American writer (born 1955)

Michael Martone (born August 22, 1955, in Fort Wayne, Indiana) is an American author. Since 1977, he has written nearly 30 books and chapbooks. He was a professor at the Program in Creative Writing at the University of Alabama, where he taught from 1996 until his retirement in 2020.

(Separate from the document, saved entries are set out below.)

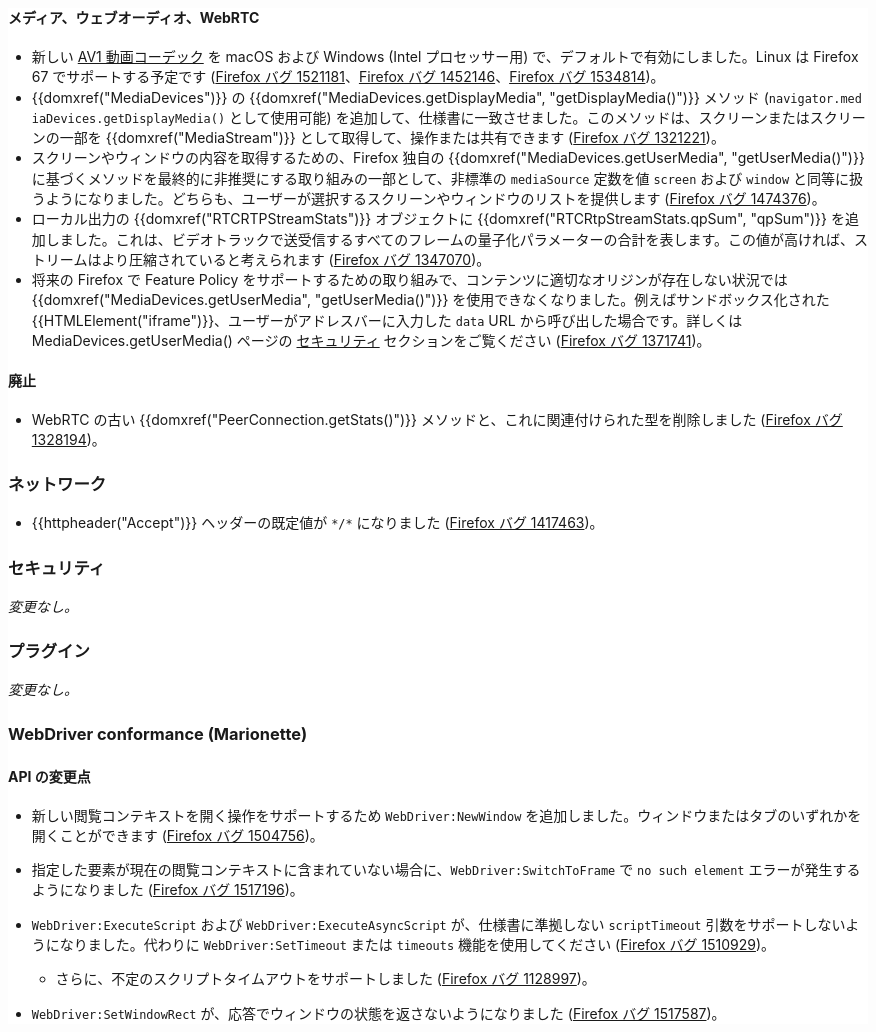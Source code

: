 #### メディア、ウェブオーディオ、WebRTC

- 新しい [AV1 動画コーデック](/ja/docs/Web/Media/Guides/Formats/Video_codecs#av1) を macOS および Windows (Intel プロセッサー用) で、デフォルトで有効にしました。Linux は Firefox 67 でサポートする予定です ([Firefox バグ 1521181](https://bugzil.la/1521181)、[Firefox バグ 1452146](https://bugzil.la/1452146)、[Firefox バグ 1534814](https://bugzil.la/1534814))。
- {{domxref("MediaDevices")}} の {{domxref("MediaDevices.getDisplayMedia", "getDisplayMedia()")}} メソッド (`navigator.mediaDevices.getDisplayMedia()` として使用可能) を追加して、仕様書に一致させました。このメソッドは、スクリーンまたはスクリーンの一部を {{domxref("MediaStream")}} として取得して、操作または共有できます ([Firefox バグ 1321221](https://bugzil.la/1321221))。
- スクリーンやウィンドウの内容を取得するための、Firefox 独自の {{domxref("MediaDevices.getUserMedia", "getUserMedia()")}} に基づくメソッドを最終的に非推奨にする取り組みの一部として、非標準の `mediaSource` 定数を値 `screen` および `window` と同等に扱うようになりました。どちらも、ユーザーが選択するスクリーンやウィンドウのリストを提供します ([Firefox バグ 1474376](https://bugzil.la/1474376))。
- ローカル出力の {{domxref("RTCRTPStreamStats")}} オブジェクトに {{domxref("RTCRtpStreamStats.qpSum", "qpSum")}} を追加しました。これは、ビデオトラックで送受信するすべてのフレームの量子化パラメーターの合計を表します。この値が高ければ、ストリームはより圧縮されていると考えられます ([Firefox バグ 1347070](https://bugzil.la/1347070))。
- 将来の Firefox で Feature Policy をサポートするための取り組みで、コンテンツに適切なオリジンが存在しない状況では {{domxref("MediaDevices.getUserMedia", "getUserMedia()")}} を使用できなくなりました。例えばサンドボックス化された {{HTMLElement("iframe")}}、ユーザーがアドレスバーに入力した `data` URL から呼び出した場合です。詳しくは MediaDevices.getUserMedia() ページの [セキュリティ](/ja/docs/Web/API/MediaDevices/getUserMedia#%E3%82%BB%E3%82%AD%E3%83%A5%E3%83%AA%E3%83%86%E3%82%A3) セクションをご覧ください ([Firefox バグ 1371741](https://bugzil.la/1371741))。

#### 廃止

- WebRTC の古い {{domxref("PeerConnection.getStats()")}} メソッドと、これに関連付けられた型を削除しました ([Firefox バグ 1328194](https://bugzil.la/1328194))。

### ネットワーク

- {{httpheader("Accept")}} ヘッダーの既定値が `*/*` になりました ([Firefox バグ 1417463](https://bugzil.la/1417463))。

### セキュリティ

_変更なし。_

### プラグイン

_変更なし。_

### WebDriver conformance (Marionette)

#### API の変更点

- 新しい閲覧コンテキストを開く操作をサポートするため `WebDriver:NewWindow` を追加しました。ウィンドウまたはタブのいずれかを開くことができます ([Firefox バグ 1504756](https://bugzil.la/1504756))。
- 指定した要素が現在の閲覧コンテキストに含まれていない場合に、`WebDriver:SwitchToFrame` で `no such element` エラーが発生するようになりました ([Firefox バグ 1517196](https://bugzil.la/1517196))。
- `WebDriver:ExecuteScript` および `WebDriver:ExecuteAsyncScript` が、仕様書に準拠しない `scriptTimeout` 引数をサポートしないようになりました。代わりに `WebDriver:SetTimeout` または `timeouts` 機能を使用してください ([Firefox バグ 1510929](https://bugzil.la/1510929))。
  - さらに、不定のスクリプトタイムアウトをサポートしました ([Firefox バグ 1128997](https://bugzil.la/1128997))。

- `WebDriver:SetWindowRect` が、応答でウィンドウの状態を返さないようになりました ([Firefox バグ 1517587](https://bugzil.la/1517587))。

Martone has won two Fellowships from the NEA and a grant from the Ingram Merrill Foundation. His stories and essays have appeared and been cited in the Pushcart Prize, The Best American Stories and The Best American Essays anthologies.

== Biography ==
Martone attended Butler University and graduated from Indiana University. He holds an MA from the Johns Hopkins Writing Seminars, where he studied under John Barth. He has been a faculty member of the MFA Program for Writers at Warren Wilson College, and has taught at Iowa State University, Harvard University, Syracuse University and the University of Alabama.

He lives in Tuscaloosa with his wife, the poet, Theresa Pappas. The couple has two sons, both of whom are writers: Sam Martone and Nicholas V. Pappas.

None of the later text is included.